# Mahler Cycle Idea



## World Violist (May 31, 2007)

I've been toying around with this idea for some time... How about a Mahler cycle featuring different conductors for each symphony??? Here's the list I have (haven't bought just yet, but plan to):

1: Walter/Columbia
2: Ozawa/Saito Kinen
3: Chailly/Concertgebouw
4: MTT/SFSO
5: Barbirolli/NPO
6: Mitropoulos/Cologne
7: Barenboim/Staatskappelle Berlin
8: Kubelik/SBR
9: Bernstein/Concertgebouw
10: Rattle/BPO

I have three of these already, actually, but have only really listened to one in depth: the 5th under Barbirolli. The other two I have are the 1st (on record) and the 10th (actually the first Mahler CD I ever bought, but never listened to a whole lot because of its very daunting, dark character that I've now gotten over).

Just as long as nobody tells me to get Mehta ever again I'm fine; I've long since given away his atrocious recording of the Second symphony that people somehow think is a "legend"...

Actually, I think it must have inspired me very indirectly to start this little idea. At the time I bought that CD (along with Tilson Thomas' recording of the Second, also quite underwhelming at the time), I was tempted to "close the door," so to speak, on other interpretations than Bernstein's (whose older cycle I own).

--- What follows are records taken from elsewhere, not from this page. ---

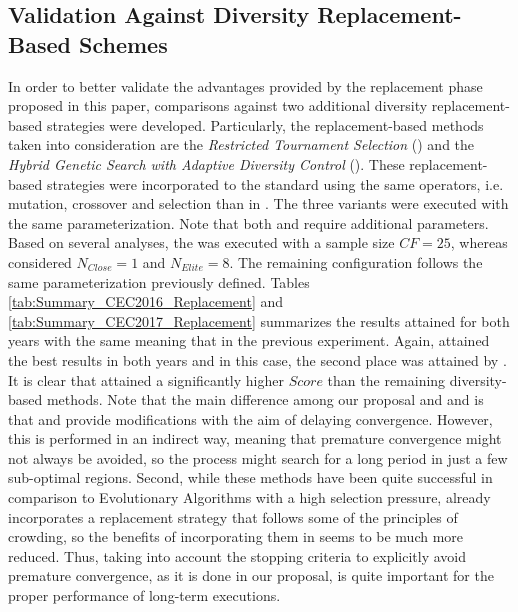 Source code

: \subsection{Validation Against Diversity Replacement-Based Schemes}

In order to better validate the advantages provided by the replacement phase proposed in this paper,
comparisons against two additional diversity replacement-based strategies were developed.
%
Particularly, the replacement-based methods taken into consideration are the \textit{Restricted Tournament Selection} (\RTS{}) 
and the \textit{Hybrid Genetic Search with Adaptive Diversity Control} (\HGSADC{}).
%
These replacement-based strategies were incorporated to the standard \DE{} using the same operators, i.e. mutation, 
crossover and selection than in \DEEDM{}.
%
The three variants were executed with the same parameterization.
%
Note that both \RTS{} and \HGSADC{} require additional parameters.
%
Based on several analyses, the \RTS{} was executed with a sample size $CF=25$, whereas \HGSADC{} considered $N_{Close} = 1$
and $N_{Elite}=8$.
%
The remaining configuration follows the same parameterization previously defined.
%
Tables \ref{tab:Summary_CEC2016_Replacement} and \ref{tab:Summary_CEC2017_Replacement} summarizes the results attained
for both years with the same meaning that in the previous experiment.
%
Again, \DEEDM{} attained the best results in both years and in this case, the second place was attained by \HGSADC{}.
%
It is clear that \DEEDM{} attained a significantly higher $Score$ than the remaining diversity-based methods.
%
Note that the main difference among our proposal and \RTS{} and \HGSADC{} is that \RTS{} and \HGSADC{} provide modifications
with the aim of delaying convergence.
%
However, this is performed in an indirect way, meaning that premature convergence might not always be avoided, so 
the process might search for a long period in just a few sub-optimal regions.
%
Second, while these methods have been quite successful in comparison to Evolutionary Algorithms with a high selection pressure,
\DE{} already incorporates a replacement strategy that follows some of the principles of crowding, so the benefits of incorporating
them in \DE{} seems to be much more reduced.
%
Thus, taking into account the stopping criteria to explicitly avoid premature convergence, as it is done in our proposal, 
is quite important for the proper performance of long-term executions.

After hearing Barbirolli, I came to the realization, as it were, that there were plenty of others who could equal (and surpass) Bernstein. And then I read glowing reviews of conductors like Mitropoulos (whose Eighth I was very inspired by), Chailly, Kubelik, Barenboim... so here's what I've come up with. A second chance for MTT (whose latest 3rd and 7th at any rate are disasters) seems like a good idea, too, and besides, the Fourth seems to suit him. I don't know exactly why I put Ozawa on here, but it seems like a very good performance from what I've heard about it.

Anyway, what do you people think?


----------



## Atabey (Oct 8, 2008)

It is not possible for me to pick one each from many glorious recordings made for each symphony.My recommendations for recordings should be
Kubelik,Abbado(both recordings with CSO and BPO),Scherchen and Bertini for the first.
Klemperer,Mehta (i am sorry,i like it very much.) and Tennstedt for the second.
Chailly,Tennstedt and Kubelik for the third.
Horenstein,Bertini and Kubelik for the fourth.
Barbirolli,Wit,Bertini and Jansons for the fifith.
Abbado,Tennstedt,Kubelik,Neumann and Chailly for the sixth.
Abbado,Bernstein and Rattle for the seventh.
Tennstedt,Bertini and Wit for the eighth.
Klemperer,Barbirolli and Chailly(even if you don't like his interpretation,the orchestral playing itsalf will blow you away.) for the ninth.
Never cared abour reconstructions of the tenth.For adagio i recommend Tennstedt.
For Das Lied von Erde i like Klemperer and Walter very much.If conducting is what matters to you:Tennstedt is as good as the aforementioned but his singers Agnes Baltsa and Klaus König are not up to it (very surprising,i usually admire their work.)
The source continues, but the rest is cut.